Roma tells the life of a retired writer, starred by José Sacristán, who remembers his lifetime in front of an assistant sent by his publishing company in order to help him with the transcription of his last book. Juan Diego Botto performs the assistant, who also personifies the writer in his youth. The old writer’s vital experiences are those of an Argentine who lives in Spain since more than 30 years ago and that remembers in the text that he is writing his childhood and adolescence in his native country. These can be confused with Aristarain’s own ideals, experiences and his way of understanding life those years.
The protagonist’s childhood years, that take place in the decade of 1940 and in a Buenos Aires that was still prosperous, is the best achieved part of the film, with an outstanding economy of means. The family’s ordinary problems, the child’s education and his parents’ friends conform a dynamic unity that with just a few sequences allows the audience to know the living of the Argentinian middle-class after the Second World War. This happy period ends abruptly with the father’s death.
The decade of 1960 finds the main character as an adolescent, submerged in the kind of problems and lack of control typical of that age. His personality’s intimate aspect keeps being built with the material facts of the turbulent social reality of the country, shaken by military movements against the current legality and the political response of students and workers. The youngster lives the bohemian of the moment while he strengths the bonds that unite him to his mother, whose basic and only goal is his son’s welfare. In this context, Aristarain chooses a very sentimental and didactic way of narrating the story.

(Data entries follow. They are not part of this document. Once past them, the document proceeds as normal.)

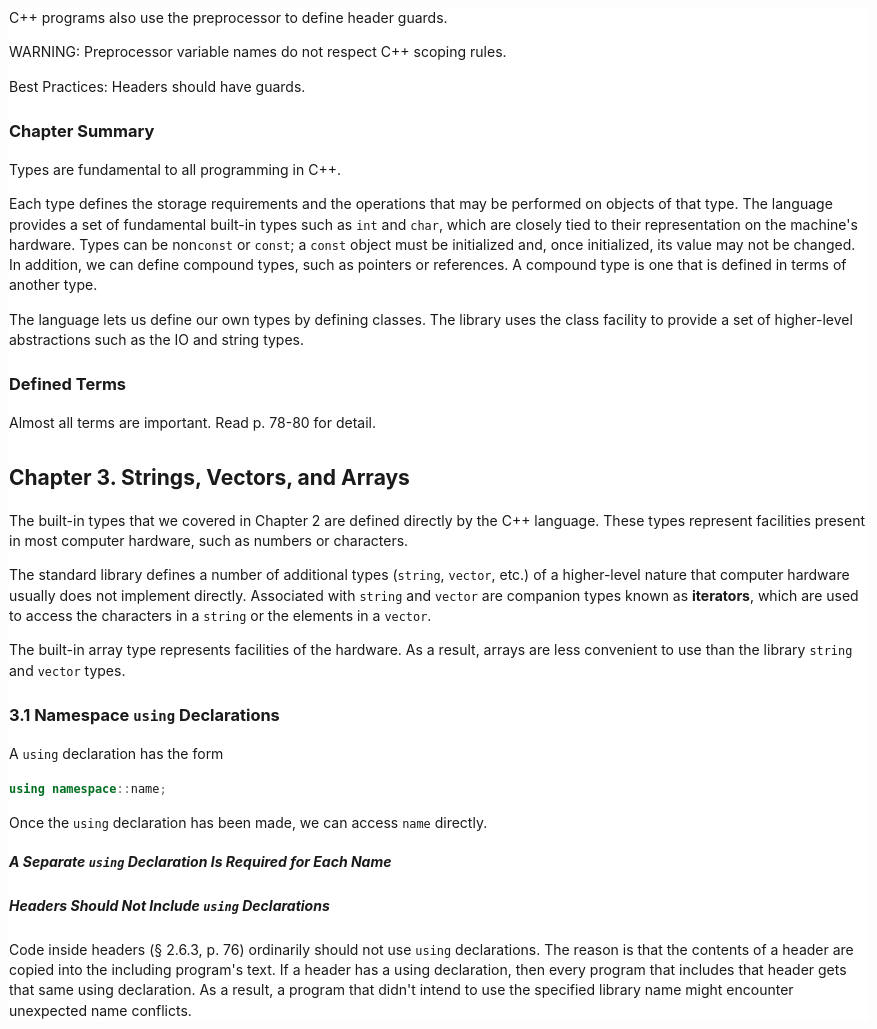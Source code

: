 C++ programs also use the preprocessor to define header guards. 

WARNING: Preprocessor variable names do not respect C++ scoping rules.

Best Practices: Headers should have guards.

### Chapter Summary

Types are fundamental to all programming in C++.

Each type defines the storage requirements and the operations that may be performed on objects of that type. The language provides a set of fundamental built-in types such as `int` and `char`, which are closely tied to their representation on the machine's hardware. Types can be non`const` or `const`; a `const` object must be initialized and, once initialized, its value may not be changed. In addition, we can define compound types, such as pointers or references. A compound type is one that is defined in terms of another type.

The language lets us define our own types by defining classes. The library uses the class facility to provide a set of higher-level abstractions such as the IO and string types.

### Defined Terms

Almost all terms are important. Read p. 78-80 for detail.

## Chapter 3. Strings, Vectors, and Arrays

The built-in types that we covered in Chapter 2 are defined directly by the C++ language. These types represent facilities present in most computer hardware, such as numbers or characters. 

The standard library defines a number of additional types (`string`, `vector`, etc.) of a higher-level nature that computer hardware usually does not implement directly. Associated with `string` and `vector` are companion types known as **iterators**, which are used to access the characters in a `string` or the elements in a `vector`.

The built-in array type represents facilities of the hardware. As a result, arrays are less convenient to use than the library `string` and `vector` types.

### 3.1 Namespace `using` Declarations

A `using` declaration has the form 

```c++
using namespace::name;
```

Once the `using` declaration has been made, we can access `name` directly.

##### A Separate `using` Declaration Is Required for Each Name

##### Headers Should Not Include `using` Declarations

Code inside headers (§ 2.6.3, p. 76) ordinarily should not use `using` declarations. The reason is that the contents of a header are copied into the including program's text. If a header has a using declaration, then every program that includes that header gets that same using declaration. As a result, a program that didn't intend to use the specified library name might encounter unexpected name conflicts.
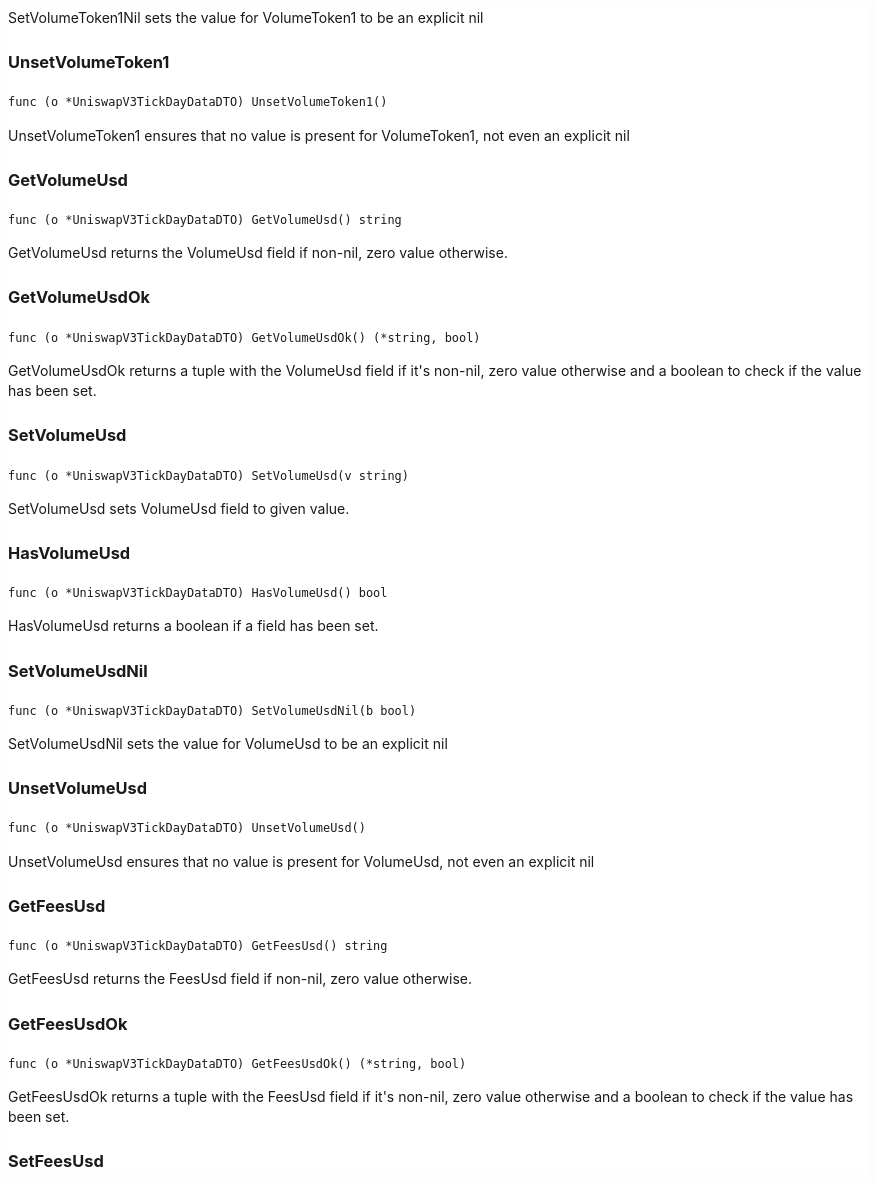  SetVolumeToken1Nil sets the value for VolumeToken1 to be an explicit nil

### UnsetVolumeToken1
`func (o *UniswapV3TickDayDataDTO) UnsetVolumeToken1()`

UnsetVolumeToken1 ensures that no value is present for VolumeToken1, not even an explicit nil
### GetVolumeUsd

`func (o *UniswapV3TickDayDataDTO) GetVolumeUsd() string`

GetVolumeUsd returns the VolumeUsd field if non-nil, zero value otherwise.

### GetVolumeUsdOk

`func (o *UniswapV3TickDayDataDTO) GetVolumeUsdOk() (*string, bool)`

GetVolumeUsdOk returns a tuple with the VolumeUsd field if it's non-nil, zero value otherwise
and a boolean to check if the value has been set.

### SetVolumeUsd

`func (o *UniswapV3TickDayDataDTO) SetVolumeUsd(v string)`

SetVolumeUsd sets VolumeUsd field to given value.

### HasVolumeUsd

`func (o *UniswapV3TickDayDataDTO) HasVolumeUsd() bool`

HasVolumeUsd returns a boolean if a field has been set.

### SetVolumeUsdNil

`func (o *UniswapV3TickDayDataDTO) SetVolumeUsdNil(b bool)`

 SetVolumeUsdNil sets the value for VolumeUsd to be an explicit nil

### UnsetVolumeUsd
`func (o *UniswapV3TickDayDataDTO) UnsetVolumeUsd()`

UnsetVolumeUsd ensures that no value is present for VolumeUsd, not even an explicit nil
### GetFeesUsd

`func (o *UniswapV3TickDayDataDTO) GetFeesUsd() string`

GetFeesUsd returns the FeesUsd field if non-nil, zero value otherwise.

### GetFeesUsdOk

`func (o *UniswapV3TickDayDataDTO) GetFeesUsdOk() (*string, bool)`

GetFeesUsdOk returns a tuple with the FeesUsd field if it's non-nil, zero value otherwise
and a boolean to check if the value has been set.

### SetFeesUsd
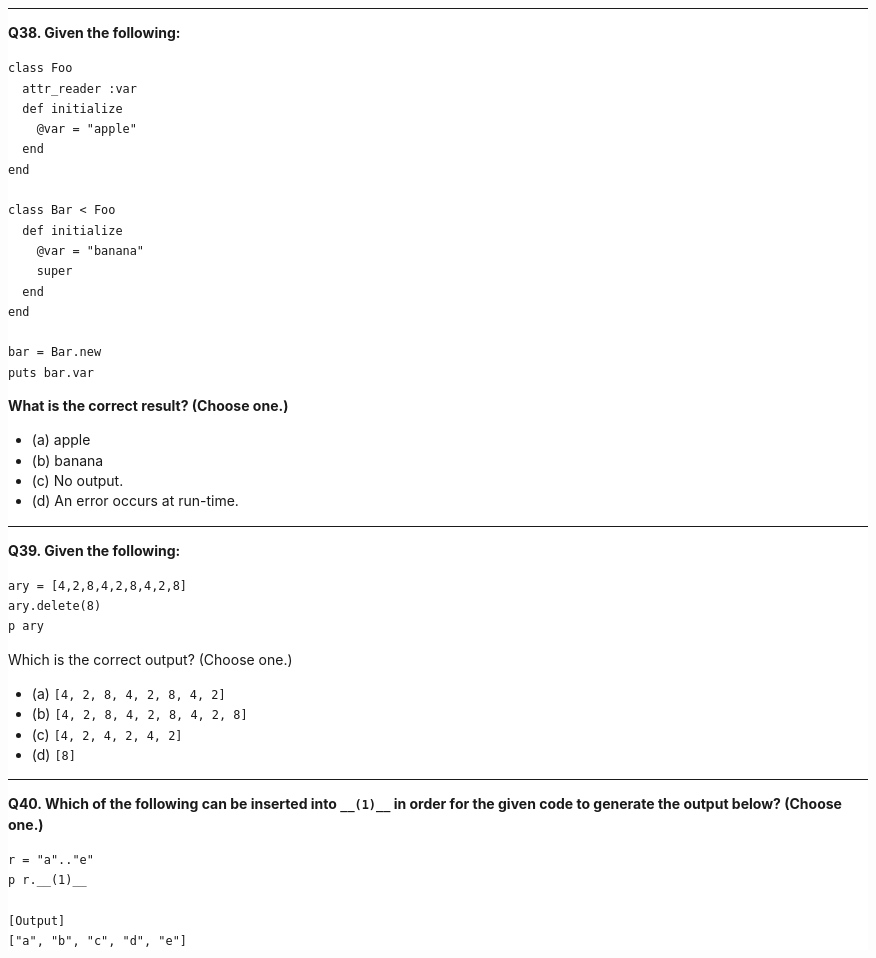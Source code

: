 ---------------------------------------------------------------------------

**Q38. Given the following:**

```
class Foo
  attr_reader :var
  def initialize
    @var = "apple"
  end
end

class Bar < Foo
  def initialize
    @var = "banana"
    super
  end
end

bar = Bar.new
puts bar.var
```

**What is the correct result? (Choose one.)**

	
- (a) apple	
- (b) banana
- (c) No output.	
- (d) An error occurs at run-time.

---------------------------------------------------------------------------

**Q39. Given the following:**

```
ary = [4,2,8,4,2,8,4,2,8]
ary.delete(8)
p ary
```

Which is the correct output? (Choose one.)

- (a) `[4, 2, 8, 4, 2, 8, 4, 2]`	
- (b) `[4, 2, 8, 4, 2, 8, 4, 2, 8]`	
- (c) `[4, 2, 4, 2, 4, 2]`	
- (d) `[8]`

---------------------------------------------------------------------------

**Q40. Which of the following can be inserted into `__(1)__`  in order for the given code to generate the output below? (Choose one.)**

```
r = "a".."e"
p r.__(1)__

[Output]
["a", "b", "c", "d", "e"]
```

This is something that favours emotions to come easily out and, therefore, to be superficial, attempting against the most profound centre of the story that he had been successfully developing in the first part of the film. The film adopts a slow rhythm and is stretched unnecessarily, it lasts more than 2 hours and a half, with subplots that could have been insinuated without so many details.
Regarding interpretation, Sacristán, as usual, accomplishes satisfactorily with his duty, while Juan Diego Botto risks more but sometimes even performs in an excellent way his double character. Susú Pecoraro’s work deserves a different paragraph, as her interpretation for the protagonist’s mother achieves some prodigies of naturalness and restraint.
Aristarain was a voracious reader and a complete cinephile since he was a child. He was a self-taught learner. He tried to be a storyteller during his teenage years and he made a programme at Radio Nacional de Buenos Aires by reading Dylan Thomas’ pieces, translated of his own. He moved to Brazil, in where he was an editor and a sound technician in Rio de Janeiro. When the decade of 1960 started, he began to work as a director assistant on a regular and professional basis. He settles in Madrid in 1967 and goes back to Buenos Aires in 1974. He becomes the assistant for directors such as Mario Camus, Sergio Leone, Vicente Aranda, Daniel Tinayre and Sergio Renán. He managed to carry out his first feature film in 1978, La parte del león, The Lion’s Share. From that time until present he has been a scriptwriter, director and producer working between Argentina and Spain. The most remarkable films that he has directed are Tiempo de revancha, Time for Revenge (1981); Últimos días de la víctima, Last Days of the Victim (1982); Un lugar en el mundo, A Place in the World (1992); Martín Hache (1996) and Lugares Comunes, Common Places (2002).